Your assignment » Check each line of the listing for the word "authors" and report the ones that have it.

──────────────────────────────

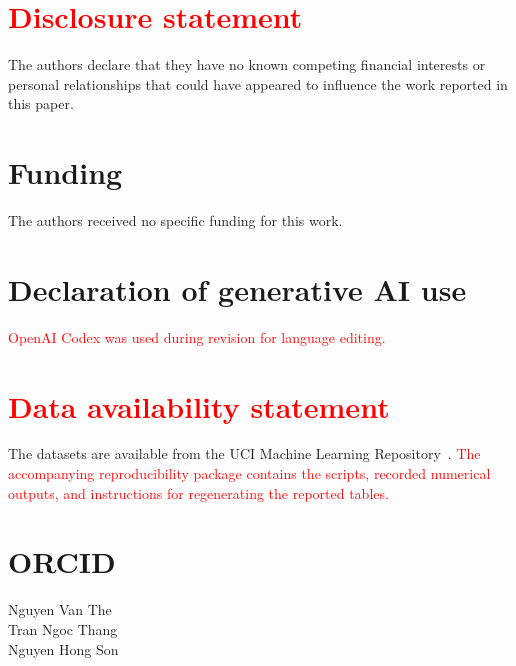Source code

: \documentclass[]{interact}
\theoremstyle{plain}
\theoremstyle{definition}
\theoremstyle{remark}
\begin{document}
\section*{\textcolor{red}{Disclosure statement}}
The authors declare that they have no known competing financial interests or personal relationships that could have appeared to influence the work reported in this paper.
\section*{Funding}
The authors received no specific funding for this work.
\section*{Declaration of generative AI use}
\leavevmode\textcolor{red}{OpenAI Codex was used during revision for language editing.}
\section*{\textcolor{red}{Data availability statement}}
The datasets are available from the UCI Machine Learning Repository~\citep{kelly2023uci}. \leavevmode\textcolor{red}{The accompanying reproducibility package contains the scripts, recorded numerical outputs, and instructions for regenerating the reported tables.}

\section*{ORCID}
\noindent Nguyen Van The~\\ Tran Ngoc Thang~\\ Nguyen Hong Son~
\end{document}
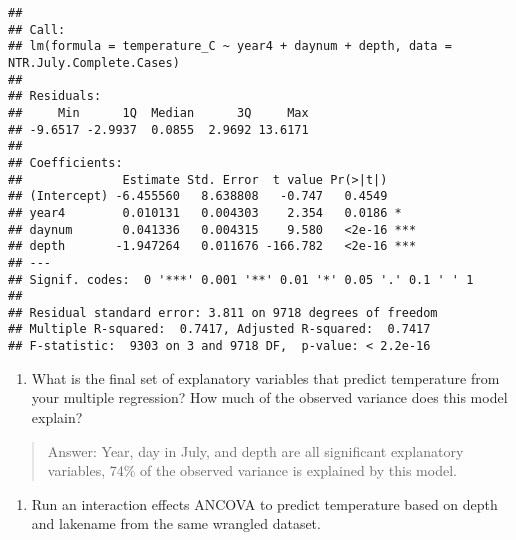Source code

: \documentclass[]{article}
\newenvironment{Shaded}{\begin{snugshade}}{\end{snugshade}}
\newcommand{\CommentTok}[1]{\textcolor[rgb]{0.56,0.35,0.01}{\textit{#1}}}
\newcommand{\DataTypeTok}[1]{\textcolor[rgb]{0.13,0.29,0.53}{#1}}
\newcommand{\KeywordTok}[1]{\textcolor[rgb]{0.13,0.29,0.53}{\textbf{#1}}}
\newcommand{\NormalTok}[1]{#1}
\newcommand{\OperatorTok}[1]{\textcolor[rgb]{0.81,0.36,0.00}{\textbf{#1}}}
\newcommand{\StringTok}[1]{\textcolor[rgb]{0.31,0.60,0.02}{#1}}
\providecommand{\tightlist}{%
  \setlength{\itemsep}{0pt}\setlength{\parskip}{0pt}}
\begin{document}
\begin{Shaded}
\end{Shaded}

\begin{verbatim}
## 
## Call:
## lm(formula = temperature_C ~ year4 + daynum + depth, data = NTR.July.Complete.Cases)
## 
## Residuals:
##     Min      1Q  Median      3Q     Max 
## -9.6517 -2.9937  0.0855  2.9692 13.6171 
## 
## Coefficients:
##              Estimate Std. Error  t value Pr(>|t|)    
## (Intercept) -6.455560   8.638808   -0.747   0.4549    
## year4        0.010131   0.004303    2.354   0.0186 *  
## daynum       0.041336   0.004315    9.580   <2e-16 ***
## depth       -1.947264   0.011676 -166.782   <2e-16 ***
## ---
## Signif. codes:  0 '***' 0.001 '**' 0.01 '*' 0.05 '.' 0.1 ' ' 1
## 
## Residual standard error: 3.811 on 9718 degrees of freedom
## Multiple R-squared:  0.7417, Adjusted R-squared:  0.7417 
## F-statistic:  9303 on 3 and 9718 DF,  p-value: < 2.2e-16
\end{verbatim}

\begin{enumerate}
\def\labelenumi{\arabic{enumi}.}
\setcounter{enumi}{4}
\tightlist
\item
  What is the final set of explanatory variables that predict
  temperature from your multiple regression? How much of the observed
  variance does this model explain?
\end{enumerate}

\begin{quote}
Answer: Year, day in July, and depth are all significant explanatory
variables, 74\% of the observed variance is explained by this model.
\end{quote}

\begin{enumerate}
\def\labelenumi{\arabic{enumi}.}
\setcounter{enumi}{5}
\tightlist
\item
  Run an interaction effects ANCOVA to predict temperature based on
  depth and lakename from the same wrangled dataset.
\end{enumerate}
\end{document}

──────────────────────────────

Task output »
The authors declare that they have no known competing financial interests or personal relationships that could have appeared to influence the work reported in this paper.
The authors received no specific funding for this work.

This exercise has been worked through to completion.